Only one thing is required: the number of lines in the entries below that contain "siguiente".

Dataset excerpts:

»»

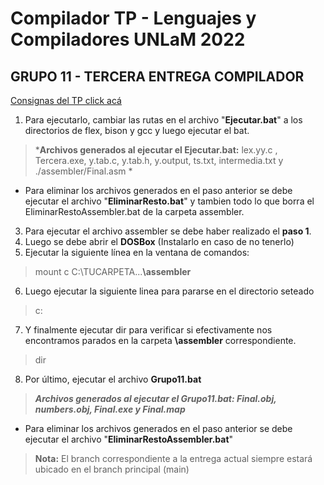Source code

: # Compilador TP - Lenguajes y Compiladores UNLaM 2022

## GRUPO 11 - TERCERA ENTREGA COMPILADOR

[Consignas del TP click acá](https://docs.google.com/document/d/1eBz35sM1iTpzqPLFCftL9yCo6Ex4psi-/edit)

1. Para ejecutarlo, cambiar las rutas en el archivo "**Ejecutar.bat**" a los directorios de flex, bison y gcc y luego ejecutar el bat.

>  ***Archivos generados al ejecutar el Ejecutar.bat:** lex.yy.c , Tercera.exe, y.tab.c, y.tab.h, y.output, ts.txt,  intermedia.txt y ./assembler/Final.asm *

- Para eliminar los archivos generados en el paso anterior se debe ejecutar el archivo "**EliminarResto.bat**" y tambien todo lo que borra el EliminarRestoAssembler.bat de la carpeta assembler.

3. Para ejecutar el archivo assembler se debe haber realizado el **paso 1**. 
4. Luego se debe abrir el **DOSBox**  (Instalarlo en caso de no tenerlo)
5. Ejecutar la siguiente línea en la ventana de comandos:
> mount c C:\TUCARPETA\...**\assembler**
6. Luego ejecutar la siguiente linea para pararse en el directorio seteado
> c:
7. Y finalmente ejecutar dir para verificar si efectivamente nos encontramos parados en la carpeta **\assembler** correspondiente.
> dir
8. Por último, ejecutar el archivo **Grupo11.bat**
>  ***Archivos generados al ejecutar el Grupo11.bat: Final.obj, numbers.obj, Final.exe y Final.map***
 - Para eliminar los archivos generados en el paso anterior se debe ejecutar el archivo "**EliminarRestoAssembler.bat**"

>  **Nota:** El branch correspondiente a la entrega actual siempre estará ubicado en el branch principal (main)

««

→ **YOUR SOLUTION**: 2